WASHINGTON: India today asked the US to move ahead with an agreement which would exempt professionals from payment of security taxes to mitigate the impact of a visa fee hike last year.  Both the sides are negotiating Bilateral Totalisation Agreement (BTA), which once signed, would benefit lakhs of Indians who are working in America and paying social security but are unable to get any benefit out of it.
The issue, which has an impact on the Indian IT industry, came up for discussion between Commerce and Industry Minister Anand Sharma and William Daley , Chief of Staff in the US administration here.

“He (Sharma) stressed on the need to make progress on the BTA and to mitigate the impact of discriminatory measures such as the Border Security Legislation and Zadroga Bill enacted last year, which would unfairly tax Indian companies,” a statement from India’s Commerce Ministry said.

Under the agreement, professionals of both the countries would be exempted from social security taxes when they go to work for a short period in the other country.

Sharma was here to attend India-USIBC meeting. Under the James Zadroga 9/11 Health and Compensation Act, last year, America had imposed 2 per cent tax on US government procurement from foreign companies and also extended the present visa fee on certain categories by one more year from 2014 to 2015.

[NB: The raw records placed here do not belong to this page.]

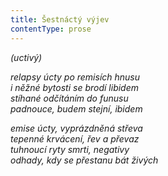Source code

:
 ```yaml
---
title: Šestnáctý výjev
contentType: prose
---
```


_(uctivý)_

_relapsy úcty po remisích hnusu  
i něžné bytosti se brodí libidem  
stíhané odčítáním do funusu  
padnouce, budem stejní, ibidem_

_emise úcty, vyprázdněná střeva  
tepenné krvácení, řev a převaz  
tuhnoucí ryty smrti, negativy  
odhady, kdy se přestanu bát živých_
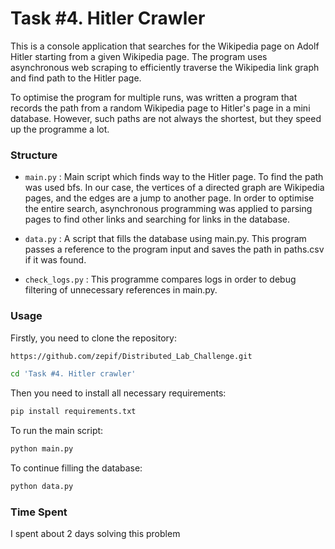 # Task #4. Hitler Crawler

This is a console application that searches for the Wikipedia page on Adolf Hitler starting from a given Wikipedia page. The program uses asynchronous web scraping to efficiently traverse the Wikipedia link graph and find path to the Hitler page.

To optimise the program for multiple runs, was written a program that records the path from a random Wikipedia page to Hitler's page in a mini database. However, such paths are not always the shortest, but they speed up the programme a lot.

### Structure

- `main.py` : Main script which finds way to the Hitler page. To find the path was used bfs. In our case, the
vertices of a directed graph are Wikipedia pages, and the edges are a jump to another page. In order to optimise the
entire search, asynchronous programming was applied to parsing pages to find other links and searching for links in the
database.

- `data.py` : A script that fills the database using main.py. This program passes a reference to the program input
and saves the path in paths.csv if it was found.

- `check_logs.py` : This programme compares logs in order to debug filtering of unnecessary references in main.py.

### Usage

Firstly, you need to clone the repository:

```bash
https://github.com/zepif/Distributed_Lab_Challenge.git

cd 'Task #4. Hitler crawler'
```

Then you need to install all necessary requirements:

```bash
pip install requirements.txt
```

To run the main script:

```bash
python main.py
```

To continue filling the database:

```bash
python data.py
```

### Time Spent

I spent about 2 days solving this problem

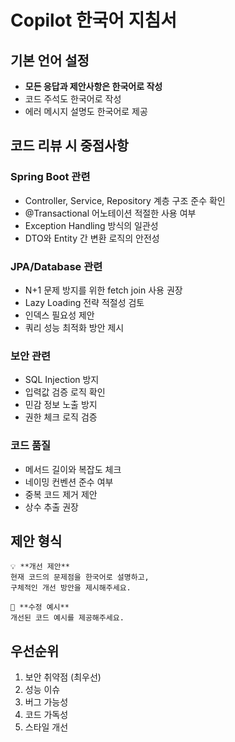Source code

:# Copilot 한국어 지침서

## 기본 언어 설정
- **모든 응답과 제안사항은 한국어로 작성**
- 코드 주석도 한국어로 작성
- 에러 메시지 설명도 한국어로 제공

## 코드 리뷰 시 중점사항

### Spring Boot 관련
- Controller, Service, Repository 계층 구조 준수 확인
- @Transactional 어노테이션 적절한 사용 여부
- Exception Handling 방식의 일관성
- DTO와 Entity 간 변환 로직의 안전성

### JPA/Database 관련
- N+1 문제 방지를 위한 fetch join 사용 권장
- Lazy Loading 전략 적절성 검토
- 인덱스 필요성 제안
- 쿼리 성능 최적화 방안 제시

### 보안 관련
- SQL Injection 방지
- 입력값 검증 로직 확인
- 민감 정보 노출 방지
- 권한 체크 로직 검증

### 코드 품질
- 메서드 길이와 복잡도 체크
- 네이밍 컨벤션 준수 여부
- 중복 코드 제거 제안
- 상수 추출 권장

## 제안 형식
```
💡 **개선 제안**
현재 코드의 문제점을 한국어로 설명하고, 
구체적인 개선 방안을 제시해주세요.

🔧 **수정 예시**
개선된 코드 예시를 제공해주세요.
```

## 우선순위
1. 보안 취약점 (최우선)
2. 성능 이슈
3. 버그 가능성
4. 코드 가독성
5. 스타일 개선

The US had also hiked visa fees in certain categories of H1B and L1, which was mainly used by Indian IT professionals, to fund security measures along the US-Mexico border.

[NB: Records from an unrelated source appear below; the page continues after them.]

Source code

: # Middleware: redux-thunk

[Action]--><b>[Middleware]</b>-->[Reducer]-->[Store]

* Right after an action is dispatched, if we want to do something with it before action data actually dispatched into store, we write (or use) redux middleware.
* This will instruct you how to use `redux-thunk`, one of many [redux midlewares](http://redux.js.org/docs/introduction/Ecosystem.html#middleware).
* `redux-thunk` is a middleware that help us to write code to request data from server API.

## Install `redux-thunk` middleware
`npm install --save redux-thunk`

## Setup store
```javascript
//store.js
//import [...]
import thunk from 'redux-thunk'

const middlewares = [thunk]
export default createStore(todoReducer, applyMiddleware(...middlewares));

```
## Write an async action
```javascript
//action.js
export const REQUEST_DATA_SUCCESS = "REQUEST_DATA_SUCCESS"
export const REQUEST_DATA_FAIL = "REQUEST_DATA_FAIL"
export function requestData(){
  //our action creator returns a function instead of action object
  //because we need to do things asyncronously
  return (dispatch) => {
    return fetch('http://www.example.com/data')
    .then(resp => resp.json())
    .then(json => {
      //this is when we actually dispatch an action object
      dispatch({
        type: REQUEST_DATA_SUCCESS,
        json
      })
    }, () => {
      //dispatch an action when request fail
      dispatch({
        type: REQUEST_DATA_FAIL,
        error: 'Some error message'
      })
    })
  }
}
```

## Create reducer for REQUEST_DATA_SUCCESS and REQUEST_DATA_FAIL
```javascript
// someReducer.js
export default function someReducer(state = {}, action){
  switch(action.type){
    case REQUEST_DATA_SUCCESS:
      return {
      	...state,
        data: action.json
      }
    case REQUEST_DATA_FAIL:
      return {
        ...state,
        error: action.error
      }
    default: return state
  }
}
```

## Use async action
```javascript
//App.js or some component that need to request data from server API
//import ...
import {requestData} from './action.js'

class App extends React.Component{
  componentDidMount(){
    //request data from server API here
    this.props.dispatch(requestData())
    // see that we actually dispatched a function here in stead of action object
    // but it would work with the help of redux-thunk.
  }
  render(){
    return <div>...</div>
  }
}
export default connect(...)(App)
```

India has time and again said raised its concern on these issues. The USA’s move have caused considerable concern and apprehension in the USD 60 billion Indian IT industry, which gets over 60 per cent of its business from the US.

Further, Sharma has invited investments from the US in sectors like agriculture, infrastructure and agro-processing.

There is a requirement for investment to bring about the Second Green Revolution in India and to develop the agro-processing and food processing sectors, Sharma said.

“There are many gaps in the infrastructure which present opportunities for investment, especially in energy, roads and power,” he said, adding India will be spending around USD 1 trillion on the development of infrastructure in the next Five-Year Plan beginning in 2012.

He also emphasised on the need to give strength to the ongoing technological collaboration between the countries through institutional linkages and co-development of technologies.